Posted by: Gail Zawacki | November 6, 2009 9:48 AM

4

Jennifer, I live in Seattle, and I wouldn't pay to see these guys. They have left their credibility on the floor with the nonsense they published in the global warming chapter. Just check out Romm's latest post on Climate Progress, and their own blog on the NYTimes website (Dubner writes for the NYTimes).

Levitt is a prof at the U Chicago, and he has one of the best climate scientists in the world sitting just across campus, Dr. Pierrehumbert, and doesn't bother to even check in with the climate studies group there. Dubner writes at the NYTimes and has Andy Revkin writing extensively on climate change there, and doesn't bother to talk to him about this nefarious scheme. Then the only real climate scientist they talked to, Dr. Caldeira at Stanford, claims they have mis-quoted him and says the SuperF authors have reached a conclusion he doesn't share (that controlling CO2 emissions is unnecessary). And their response is to play around with the chapter wording, but they have lost any creditable sources for the conclusions they draw (Nathan Myhrvold is not a climate scientist).
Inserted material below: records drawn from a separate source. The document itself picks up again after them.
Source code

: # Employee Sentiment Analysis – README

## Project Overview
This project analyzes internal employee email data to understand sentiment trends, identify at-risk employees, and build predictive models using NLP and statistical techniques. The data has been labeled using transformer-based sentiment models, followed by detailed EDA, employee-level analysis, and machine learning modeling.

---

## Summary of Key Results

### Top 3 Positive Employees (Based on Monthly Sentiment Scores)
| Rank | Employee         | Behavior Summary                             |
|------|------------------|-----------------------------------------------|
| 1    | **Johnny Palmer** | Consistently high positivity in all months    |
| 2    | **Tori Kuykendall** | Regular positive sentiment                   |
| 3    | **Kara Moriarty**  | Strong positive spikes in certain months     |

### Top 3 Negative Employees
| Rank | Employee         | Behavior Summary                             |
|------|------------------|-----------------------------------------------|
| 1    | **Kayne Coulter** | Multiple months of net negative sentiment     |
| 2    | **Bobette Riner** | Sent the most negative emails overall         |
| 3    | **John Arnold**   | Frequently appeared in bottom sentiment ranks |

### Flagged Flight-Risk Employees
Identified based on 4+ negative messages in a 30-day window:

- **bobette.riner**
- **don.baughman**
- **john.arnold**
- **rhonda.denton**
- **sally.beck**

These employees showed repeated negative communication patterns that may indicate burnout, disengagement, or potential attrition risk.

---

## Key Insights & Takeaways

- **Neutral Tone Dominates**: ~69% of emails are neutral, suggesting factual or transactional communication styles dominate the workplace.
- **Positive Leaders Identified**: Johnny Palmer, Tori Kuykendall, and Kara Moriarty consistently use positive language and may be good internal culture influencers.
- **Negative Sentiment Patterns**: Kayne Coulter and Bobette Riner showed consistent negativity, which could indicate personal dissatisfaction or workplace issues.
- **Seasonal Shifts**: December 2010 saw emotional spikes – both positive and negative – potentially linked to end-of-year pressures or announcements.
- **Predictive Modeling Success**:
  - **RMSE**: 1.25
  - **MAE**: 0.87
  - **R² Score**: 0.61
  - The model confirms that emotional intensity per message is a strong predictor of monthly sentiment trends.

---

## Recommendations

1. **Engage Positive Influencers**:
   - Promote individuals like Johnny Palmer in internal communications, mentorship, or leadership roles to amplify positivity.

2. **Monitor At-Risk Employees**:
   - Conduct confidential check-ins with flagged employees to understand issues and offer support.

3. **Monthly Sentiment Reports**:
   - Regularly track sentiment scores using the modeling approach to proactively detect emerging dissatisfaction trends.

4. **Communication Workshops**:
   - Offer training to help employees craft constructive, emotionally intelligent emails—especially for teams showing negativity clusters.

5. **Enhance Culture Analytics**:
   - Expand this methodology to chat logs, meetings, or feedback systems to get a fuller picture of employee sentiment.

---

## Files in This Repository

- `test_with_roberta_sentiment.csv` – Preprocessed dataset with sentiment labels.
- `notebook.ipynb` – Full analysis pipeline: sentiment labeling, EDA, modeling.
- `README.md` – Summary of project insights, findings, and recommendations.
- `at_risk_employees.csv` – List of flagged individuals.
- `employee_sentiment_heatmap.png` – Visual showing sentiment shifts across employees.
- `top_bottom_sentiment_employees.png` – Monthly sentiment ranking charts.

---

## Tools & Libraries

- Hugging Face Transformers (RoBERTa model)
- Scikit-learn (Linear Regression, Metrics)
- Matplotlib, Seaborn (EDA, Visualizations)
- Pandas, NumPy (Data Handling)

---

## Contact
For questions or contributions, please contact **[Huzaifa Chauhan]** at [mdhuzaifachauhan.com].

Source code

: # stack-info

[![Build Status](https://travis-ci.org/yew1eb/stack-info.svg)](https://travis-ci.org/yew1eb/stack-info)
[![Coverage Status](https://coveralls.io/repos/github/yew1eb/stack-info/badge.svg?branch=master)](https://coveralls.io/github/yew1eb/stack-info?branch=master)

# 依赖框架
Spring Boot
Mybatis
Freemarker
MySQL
Finally, Dubner and Levitt censor most negative comments about SuperF mistakes at their blog on the NYTimes website. For a self-proclaimed contrarians, they are incredibly dismissive of knowledgeable critique that runs counter to their unsupported conclusions and recommendations.

Posted by: Paul Klemencic | November 6, 2009 12:13 PM

5

While the first book was packed with a lot of very interestingly odd material, there was a tone to the writing that put me off a bit. An underlying edge of slightly snarky cleverness, or something like that, which felt like it had been smoothed over by an editor.
The "Freakonomics" brand name really started wearing thin for me when the less-than-stellar blog started at the NY Times, so by the time this new book came out, I sort of said to myself, "Meh".

I think they are way overexposed and overrated.